The career totals demand a second look: 943 North American winners to go alongside more than 500 European victories, giving Panici a combined ledger north of 1,400 wins across two continents. Three of those North American wins came in graded stakes. He broke through in the 2012 Azalea Stakes (G3) aboard Another Romance, then waited eight years before Sole Volante carried him to a Grade 3 victory in the Sam F. Davis Stakes at Tampa Bay Downs in 2020, a race that briefly put that horse at the edge of the Kentucky Derby conversation. His final graded win landed at home: Maryquitecontrary in the 2023 Inside Information Stakes (G2) at Gulfstream Park, exactly where he belonged.
During the just-concluded Championship Meet, Panici rode 14 winners, the kind of quiet productivity that defined his entire Florida run.
"I feel good. It's time. I'm 52. I made the decision to retire right now when I still have business," Panici said Sunday.
That sentence is the whole biography. Jockeys rarely leave cleanly; the sport tends to make that decision for them through injury, weight, or simply the slow disappearance of mounts. Panici himself dealt with broken ribs, a fractured collarbone, and foot injuries at various points, and at one stretch absorbed three fractures in six months. That he reached the closing card of a full Championship Meet and walked away upright, on his own timeline, is a rarer outcome than his win total alone suggests.
His post-riding plans keep him in the ecosystem he never left. Panici will join Gulfstream's operations and track crew, swapping post-position battles for the early-morning work that keeps a racetrack running.
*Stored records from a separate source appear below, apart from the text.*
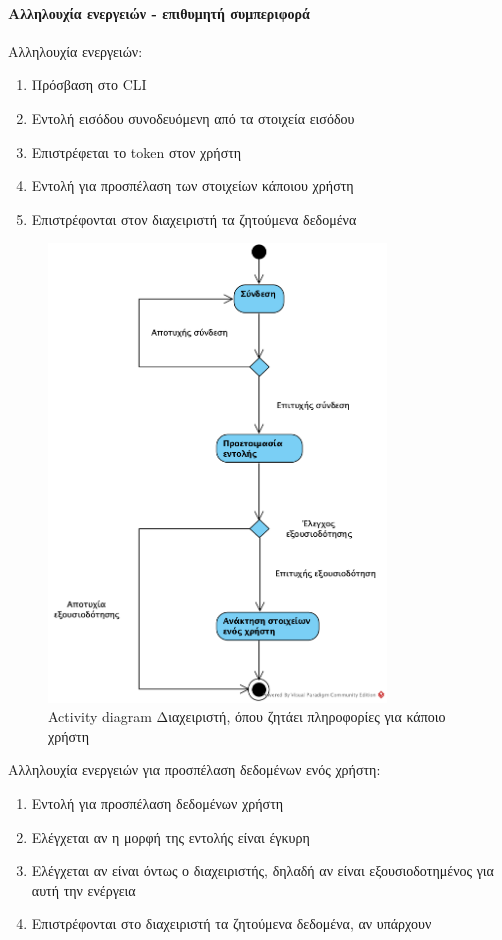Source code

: \documentclass[a4paper,12pt, oneside]{article}
\begin{document}
\paragraph{Αλληλουχία ενεργειών - επιθυμητή συμπεριφορά}
Αλληλουχία ενεργειών: \\
\begin{enumerate}
	\item Πρόσβαση στο \textlatin{CLI}
	\item Εντολή εισόδου συνοδευόμενη από τα στοιχεία εισόδου
	\item Επιστρέφεται το token στον χρήστη
	\item Εντολή για προσπέλαση των στοιχείων κάποιου χρήστη
	\item Επιστρέφονται στον διαχειριστή τα ζητούμενα δεδομένα
\end{enumerate} 

\begin{figure}[h]
\includegraphics[width=0.8\textwidth]{./UML/Activity_Diagram_Admin_fetch_userstatus.png}
\caption{\textlatin{Activity diagram} Διαχειριστή, όπου ζητάει πληροφορίες για κάποιο χρήστη}
\centering
\end{figure}
\clearpage


Αλληλουχία ενεργειών για προσπέλαση δεδομένων ενός χρήστη: \\
\begin{enumerate}
	\item Εντολή για προσπέλαση δεδομένων χρήστη
	\item Ελέγχεται αν η μορφή της εντολής είναι έγκυρη
	\item Ελέγχεται αν είναι όντως ο διαχειριστής, δηλαδή αν είναι εξουσιοδοτημένος για αυτή την ενέργεια
	\item Επιστρέφονται στο διαχειριστή τα ζητούμενα δεδομένα, αν υπάρχουν
\end{enumerate} 
\end{document}
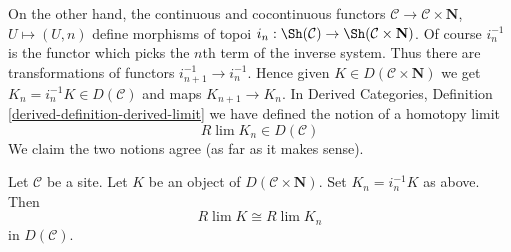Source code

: \medskip\noindent
On the other hand, the continuous and cocontinuous functors
$\mathcal{C} \to \mathcal{C} \times \mathbf{N}$,
$U \mapsto (U, n)$ define morphisms of topoi
$i_n : \Sh(\mathcal{C}) \to \Sh(\mathcal{C} \times \mathbf{N})$.
Of course $i_n^{-1}$ is the functor which picks the $n$th term of
the inverse system. Thus there are transformations of functors
$i_{n + 1}^{-1} \to i_n^{-1}$. Hence given
$K \in D(\mathcal{C} \times \mathbf{N})$ we get
$K_n = i_n^{-1}K \in D(\mathcal{C})$ and maps $K_{n + 1} \to K_n$.
In Derived Categories, Definition \ref{derived-definition-derived-limit}
we have defined the notion of a homotopy limit
$$
R\lim K_n \in D(\mathcal{C})
$$
We claim the two notions agree (as far as it makes sense).

\begin{lemma}
\label{lemma-derived-limit-is-ok}
Let $\mathcal{C}$ be a site. Let $K$ be an object of
$D(\mathcal{C} \times \mathbf{N})$. Set $K_n = i_n^{-1}K$ as above.
Then
$$
R\lim K \cong R\lim K_n
$$
in $D(\mathcal{C})$.
\end{lemma}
The specific duties are still being sorted out.
"I don't know yet what I'm going to do, but I will be on the track crew," he said. "I'm not going to ride, but I'm not leaving the track."
For a regional colony built on continuity and personal trust, that matters. Panici's institutional knowledge of South Florida racing, from turf course nuances to the individual tendencies of horses he watched develop across multiple seasons, is the kind of accumulated experience a track cannot simply hire off a résumé. His presence on the operations side puts a rider's perspective inside a crew that shapes the surface where every subsequent race will be decided.
The Italian-born son of a champion who came to South Florida chasing a career and stayed to build one finishes with a record that holds up: more than 1,400 wins across two continents, three graded stakes, and a final season that ended on his own terms. The saddle is retired. The backstretch is not.